_Source data_:

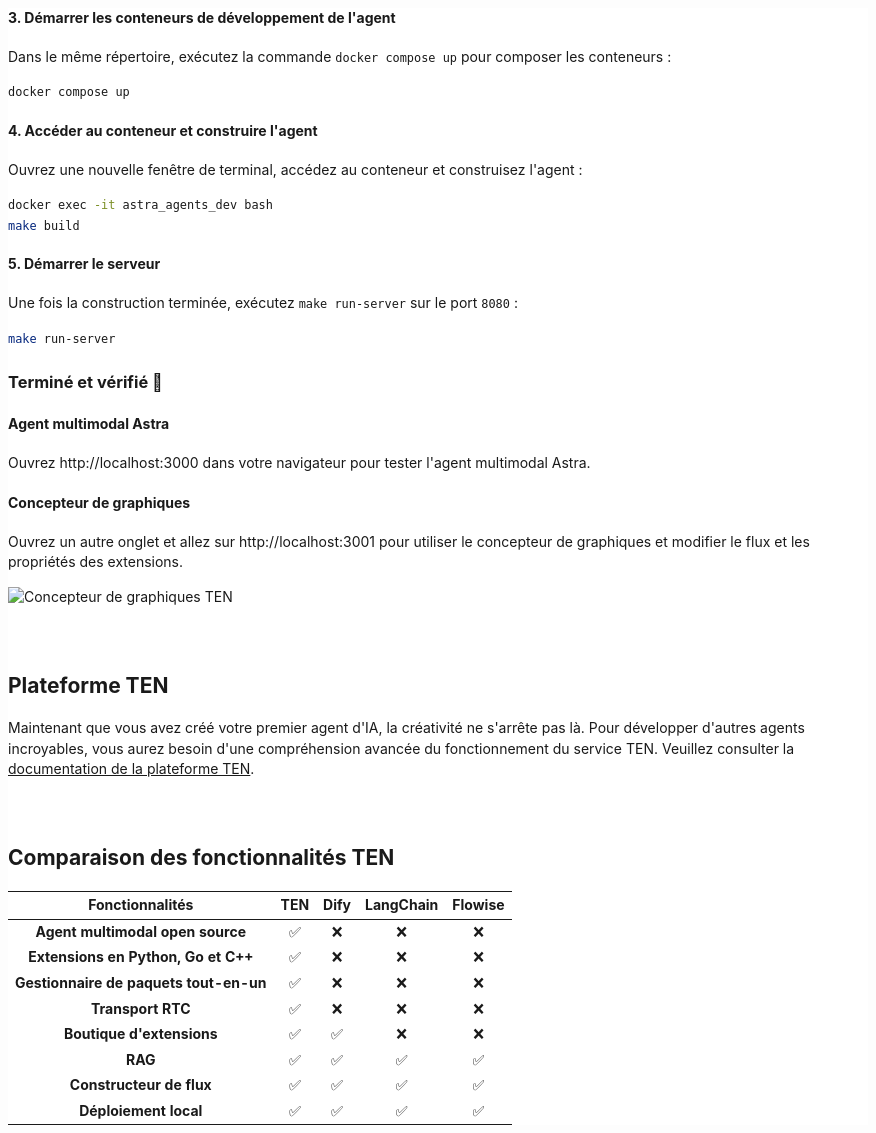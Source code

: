 #### 3. Démarrer les conteneurs de développement de l'agent
Dans le même répertoire, exécutez la commande `docker compose up` pour composer les conteneurs :
```bash
docker compose up
```

#### 4. Accéder au conteneur et construire l'agent
Ouvrez une nouvelle fenêtre de terminal, accédez au conteneur et construisez l'agent :
```bash
docker exec -it astra_agents_dev bash
make build
```

#### 5. Démarrer le serveur
Une fois la construction terminée, exécutez `make run-server` sur le port `8080` :
```bash
make run-server
```

### Terminé et vérifié 🎉

#### Agent multimodal Astra
Ouvrez http://localhost:3000 dans votre navigateur pour tester l'agent multimodal Astra.

#### Concepteur de graphiques
Ouvrez un autre onglet et allez sur http://localhost:3001 pour utiliser le concepteur de graphiques et modifier le flux et les propriétés des extensions.

![Concepteur de graphiques TEN](https://github.com/TEN-framework/docs/blob/main/assets/gif/graph_designer.gif?raw=true)

<br>
<h2>Plateforme TEN</h2>

Maintenant que vous avez créé votre premier agent d'IA, la créativité ne s'arrête pas là. Pour développer d'autres agents incroyables, vous aurez besoin d'une compréhension avancée du fonctionnement du service TEN. Veuillez consulter la [documentation de la plateforme TEN](https://doc.theten.ai).

<br>
<h2>Comparaison des fonctionnalités TEN</h2>

<div align="center">

| **Fonctionnalités**                      | **TEN** | **Dify** | **LangChain** | **Flowise** |
|:----------------------------------------:|:-------:|:--------:|:-------------:|:-----------:|
| **Agent multimodal open source**         |   ✅    |    ❌    |      ❌       |      ❌     |
| **Extensions en Python, Go et C++**      |   ✅    |    ❌    |      ❌       |      ❌     |
| **Gestionnaire de paquets tout-en-un**   |   ✅    |    ❌    |      ❌       |      ❌     |
| **Transport RTC**                        |   ✅    |    ❌    |      ❌       |      ❌     |
| **Boutique d'extensions**                 |   ✅    |    ✅    |      ❌       |      ❌     |
| **RAG**                                  |   ✅    |    ✅    |      ✅       |      ✅     |
| **Constructeur de flux**                  |   ✅    |    ✅    |      ✅       |      ✅     |
| **Déploiement local**                     |   ✅    |    ✅    |      ✅       |      ✅     |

_Exercise instructions_: Without changing a word, transcribe all of the data and omit its images.

_Finished task_:
Source code

: #### 3. Démarrer les conteneurs de développement de l'agent
Dans le même répertoire, exécutez la commande `docker compose up` pour composer les conteneurs :
```bash
docker compose up
```

#### 4. Accéder au conteneur et construire l'agent
Ouvrez une nouvelle fenêtre de terminal, accédez au conteneur et construisez l'agent :
```bash
docker exec -it astra_agents_dev bash
make build
```

#### 5. Démarrer le serveur
Une fois la construction terminée, exécutez `make run-server` sur le port `8080` :
```bash
make run-server
```

### Terminé et vérifié 🎉

#### Agent multimodal Astra
Ouvrez http://localhost:3000 dans votre navigateur pour tester l'agent multimodal Astra.

#### Concepteur de graphiques
Ouvrez un autre onglet et allez sur http://localhost:3001 pour utiliser le concepteur de graphiques et modifier le flux et les propriétés des extensions.

![Concepteur de graphiques TEN](https://github.com/TEN-framework/docs/blob/main/assets/gif/graph_designer.gif?raw=true)

<br>
<h2>Plateforme TEN</h2>

Maintenant que vous avez créé votre premier agent d'IA, la créativité ne s'arrête pas là. Pour développer d'autres agents incroyables, vous aurez besoin d'une compréhension avancée du fonctionnement du service TEN. Veuillez consulter la [documentation de la plateforme TEN](https://doc.theten.ai).

<br>
<h2>Comparaison des fonctionnalités TEN</h2>

<div align="center">

| **Fonctionnalités**                      | **TEN** | **Dify** | **LangChain** | **Flowise** |
|:----------------------------------------:|:-------:|:--------:|:-------------:|:-----------:|
| **Agent multimodal open source**         |   ✅    |    ❌    |      ❌       |      ❌     |
| **Extensions en Python, Go et C++**      |   ✅    |    ❌    |      ❌       |      ❌     |
| **Gestionnaire de paquets tout-en-un**   |   ✅    |    ❌    |      ❌       |      ❌     |
| **Transport RTC**                        |   ✅    |    ❌    |      ❌       |      ❌     |
| **Boutique d'extensions**                 |   ✅    |    ✅    |      ❌       |      ❌     |
| **RAG**                                  |   ✅    |    ✅    |      ✅       |      ✅     |
| **Constructeur de flux**                  |   ✅    |    ✅    |      ✅       |      ✅     |
| **Déploiement local**                     |   ✅    |    ✅    |      ✅       |      ✅     |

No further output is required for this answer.